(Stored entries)
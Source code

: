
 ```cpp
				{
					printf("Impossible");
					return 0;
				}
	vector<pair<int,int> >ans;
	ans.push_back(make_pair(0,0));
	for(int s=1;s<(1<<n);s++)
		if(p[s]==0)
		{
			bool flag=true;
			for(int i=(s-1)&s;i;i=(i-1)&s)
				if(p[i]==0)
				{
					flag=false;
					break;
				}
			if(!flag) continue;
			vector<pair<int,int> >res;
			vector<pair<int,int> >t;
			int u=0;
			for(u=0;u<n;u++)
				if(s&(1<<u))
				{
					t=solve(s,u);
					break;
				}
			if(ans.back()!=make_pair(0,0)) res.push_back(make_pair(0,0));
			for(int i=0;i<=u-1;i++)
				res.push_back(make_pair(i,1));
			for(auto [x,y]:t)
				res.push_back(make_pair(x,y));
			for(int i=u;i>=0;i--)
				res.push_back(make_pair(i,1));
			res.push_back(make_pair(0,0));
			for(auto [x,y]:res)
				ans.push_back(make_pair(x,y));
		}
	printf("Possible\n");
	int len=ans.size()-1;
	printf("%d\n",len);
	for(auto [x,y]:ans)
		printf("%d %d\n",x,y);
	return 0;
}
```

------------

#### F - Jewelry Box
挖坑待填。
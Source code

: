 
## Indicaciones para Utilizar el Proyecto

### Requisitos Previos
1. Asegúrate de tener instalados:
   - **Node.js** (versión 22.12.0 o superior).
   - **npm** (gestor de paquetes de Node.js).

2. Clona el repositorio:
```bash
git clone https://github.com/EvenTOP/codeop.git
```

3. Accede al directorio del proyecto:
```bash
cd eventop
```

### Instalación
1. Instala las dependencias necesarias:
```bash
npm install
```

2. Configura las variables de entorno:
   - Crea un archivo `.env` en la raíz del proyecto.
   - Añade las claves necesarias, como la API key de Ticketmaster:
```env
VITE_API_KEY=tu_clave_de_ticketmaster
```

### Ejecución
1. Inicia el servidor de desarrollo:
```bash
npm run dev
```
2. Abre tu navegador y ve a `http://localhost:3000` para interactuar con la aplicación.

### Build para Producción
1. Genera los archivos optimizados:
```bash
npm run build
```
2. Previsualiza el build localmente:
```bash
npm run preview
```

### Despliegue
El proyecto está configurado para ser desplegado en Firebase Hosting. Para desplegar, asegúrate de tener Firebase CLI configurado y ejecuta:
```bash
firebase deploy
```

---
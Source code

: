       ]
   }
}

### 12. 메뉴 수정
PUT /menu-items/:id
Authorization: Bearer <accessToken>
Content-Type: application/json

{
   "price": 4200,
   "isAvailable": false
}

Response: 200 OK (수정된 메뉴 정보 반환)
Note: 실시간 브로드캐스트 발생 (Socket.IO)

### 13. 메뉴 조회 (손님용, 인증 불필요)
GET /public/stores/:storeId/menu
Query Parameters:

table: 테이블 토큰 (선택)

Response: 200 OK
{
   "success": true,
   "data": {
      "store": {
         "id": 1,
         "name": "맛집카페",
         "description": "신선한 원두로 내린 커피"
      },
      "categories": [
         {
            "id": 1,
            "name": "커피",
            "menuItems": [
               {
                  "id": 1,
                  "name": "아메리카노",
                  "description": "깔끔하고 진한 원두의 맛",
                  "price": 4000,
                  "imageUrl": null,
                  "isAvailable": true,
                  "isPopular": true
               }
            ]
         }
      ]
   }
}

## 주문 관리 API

* _EXERCISE GOAL_: Output every line of the data again, exactly.

* _ANSWER FOR THIS EXERCISE_:
Source code

:
 ```cpp
				{
					printf("Impossible");
					return 0;
				}
	vector<pair<int,int> >ans;
	ans.push_back(make_pair(0,0));
	for(int s=1;s<(1<<n);s++)
		if(p[s]==0)
		{
			bool flag=true;
			for(int i=(s-1)&s;i;i=(i-1)&s)
				if(p[i]==0)
				{
					flag=false;
					break;
				}
			if(!flag) continue;
			vector<pair<int,int> >res;
			vector<pair<int,int> >t;
			int u=0;
			for(u=0;u<n;u++)
				if(s&(1<<u))
				{
					t=solve(s,u);
					break;
				}
			if(ans.back()!=make_pair(0,0)) res.push_back(make_pair(0,0));
			for(int i=0;i<=u-1;i++)
				res.push_back(make_pair(i,1));
			for(auto [x,y]:t)
				res.push_back(make_pair(x,y));
			for(int i=u;i>=0;i--)
				res.push_back(make_pair(i,1));
			res.push_back(make_pair(0,0));
			for(auto [x,y]:res)
				ans.push_back(make_pair(x,y));
		}
	printf("Possible\n");
	int len=ans.size()-1;
	printf("%d\n",len);
	for(auto [x,y]:ans)
		printf("%d %d\n",x,y);
	return 0;
}
```

------------

#### F - Jewelry Box
挖坑待填。
Source code

: 
## Indicaciones para Utilizar el Proyecto

### Requisitos Previos
1. Asegúrate de tener instalados:
   - **Node.js** (versión 22.12.0 o superior).
   - **npm** (gestor de paquetes de Node.js).

2. Clona el repositorio:
```bash
git clone https://github.com/EvenTOP/codeop.git
```

3. Accede al directorio del proyecto:
```bash
cd eventop
```

### Instalación
1. Instala las dependencias necesarias:
```bash
npm install
```

2. Configura las variables de entorno:
   - Crea un archivo `.env` en la raíz del proyecto.
   - Añade las claves necesarias, como la API key de Ticketmaster:
```env
VITE_API_KEY=tu_clave_de_ticketmaster
```

### Ejecución
1. Inicia el servidor de desarrollo:
```bash
npm run dev
```
2. Abre tu navegador y ve a `http://localhost:3000` para interactuar con la aplicación.

### Build para Producción
1. Genera los archivos optimizados:
```bash
npm run build
```
2. Previsualiza el build localmente:
```bash
npm run preview
```

### Despliegue
El proyecto está configurado para ser desplegado en Firebase Hosting. Para desplegar, asegúrate de tener Firebase CLI configurado y ejecuta:
```bash
firebase deploy
```

---
Source code

:       ]
   }
}

### 12. 메뉴 수정
PUT /menu-items/:id
Authorization: Bearer <accessToken>
Content-Type: application/json

{
   "price": 4200,
   "isAvailable": false
}

Response: 200 OK (수정된 메뉴 정보 반환)
Note: 실시간 브로드캐스트 발생 (Socket.IO)

### 13. 메뉴 조회 (손님용, 인증 불필요)
GET /public/stores/:storeId/menu
Query Parameters:

table: 테이블 토큰 (선택)

Response: 200 OK
{
   "success": true,
   "data": {
      "store": {
         "id": 1,
         "name": "맛집카페",
         "description": "신선한 원두로 내린 커피"
      },
      "categories": [
         {
            "id": 1,
            "name": "커피",
            "menuItems": [
               {
                  "id": 1,
                  "name": "아메리카노",
                  "description": "깔끔하고 진한 원두의 맛",
                  "price": 4000,
                  "imageUrl": null,
                  "isAvailable": true,
                  "isPopular": true
               }
            ]
         }
      ]
   }
}

## 주문 관리 API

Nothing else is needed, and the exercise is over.